Health_website_300px_across.jpgBefore 1948, access to healthcare was limited to those who could afford it. People died of curable diseases, and lived with ailments that could otherwise have been treated.

Today we take the NHS for granted, but will it always be there? Privatisation has crept into our health service, with private companies carrying out routine operations for profit, whilst the NHS is left with the complex work. Could private providers change our NHS utterly?

We also face a mental health crisis for which our current, underfunded NHS is not prepared. Young people in particular, facing precarious work and insecure housing, are hit hard by mental health issues and are all to often fobbed off with prescription drugs.

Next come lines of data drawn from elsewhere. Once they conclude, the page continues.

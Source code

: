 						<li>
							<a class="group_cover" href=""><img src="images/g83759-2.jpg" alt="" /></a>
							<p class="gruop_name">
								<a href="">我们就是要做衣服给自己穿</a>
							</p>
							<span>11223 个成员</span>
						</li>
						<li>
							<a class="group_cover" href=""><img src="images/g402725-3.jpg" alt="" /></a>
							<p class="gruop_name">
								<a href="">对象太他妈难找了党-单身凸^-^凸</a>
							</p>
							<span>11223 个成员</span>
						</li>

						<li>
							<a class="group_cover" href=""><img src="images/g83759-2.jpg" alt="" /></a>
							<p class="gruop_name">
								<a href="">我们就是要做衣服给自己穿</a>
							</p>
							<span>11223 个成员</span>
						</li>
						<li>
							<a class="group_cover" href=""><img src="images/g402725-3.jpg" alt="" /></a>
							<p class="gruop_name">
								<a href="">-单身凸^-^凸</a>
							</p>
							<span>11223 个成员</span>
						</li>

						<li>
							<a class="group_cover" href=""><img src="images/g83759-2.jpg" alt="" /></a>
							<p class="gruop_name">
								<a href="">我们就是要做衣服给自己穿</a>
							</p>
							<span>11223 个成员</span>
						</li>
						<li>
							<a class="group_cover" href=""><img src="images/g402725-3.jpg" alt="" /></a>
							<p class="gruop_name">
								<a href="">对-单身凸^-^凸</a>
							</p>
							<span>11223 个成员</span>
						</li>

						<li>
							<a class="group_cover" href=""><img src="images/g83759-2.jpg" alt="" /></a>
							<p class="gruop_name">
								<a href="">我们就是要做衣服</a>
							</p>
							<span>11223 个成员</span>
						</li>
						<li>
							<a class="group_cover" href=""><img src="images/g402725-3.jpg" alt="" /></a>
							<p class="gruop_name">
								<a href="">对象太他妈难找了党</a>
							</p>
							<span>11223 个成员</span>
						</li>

But is this really the best way to treat the mental health crisis?

Budget cuts of £22 billion threaten the NHS. Its ability to provide even basic services is threatened. How can it even begin to confront the modern threats to health?


Harry Leslie Smith

Harry was born before the introduction of the NHS in 1948. He watched his sister die of tuberculosis as his parents couldn’t afford to pay a doctor. Harry will talk about life before and after the NHS and the difference it has made to the lives of millions.

Dr Asha Mashru
Asha is a local doctor and has spoken and rallies in support of the Junior Doctors in their dispute with the government over working hours and pay.

Julie Gosling

Julie is part of Making Waves, a local service-user network which is challenging the emerging discourse around mental health.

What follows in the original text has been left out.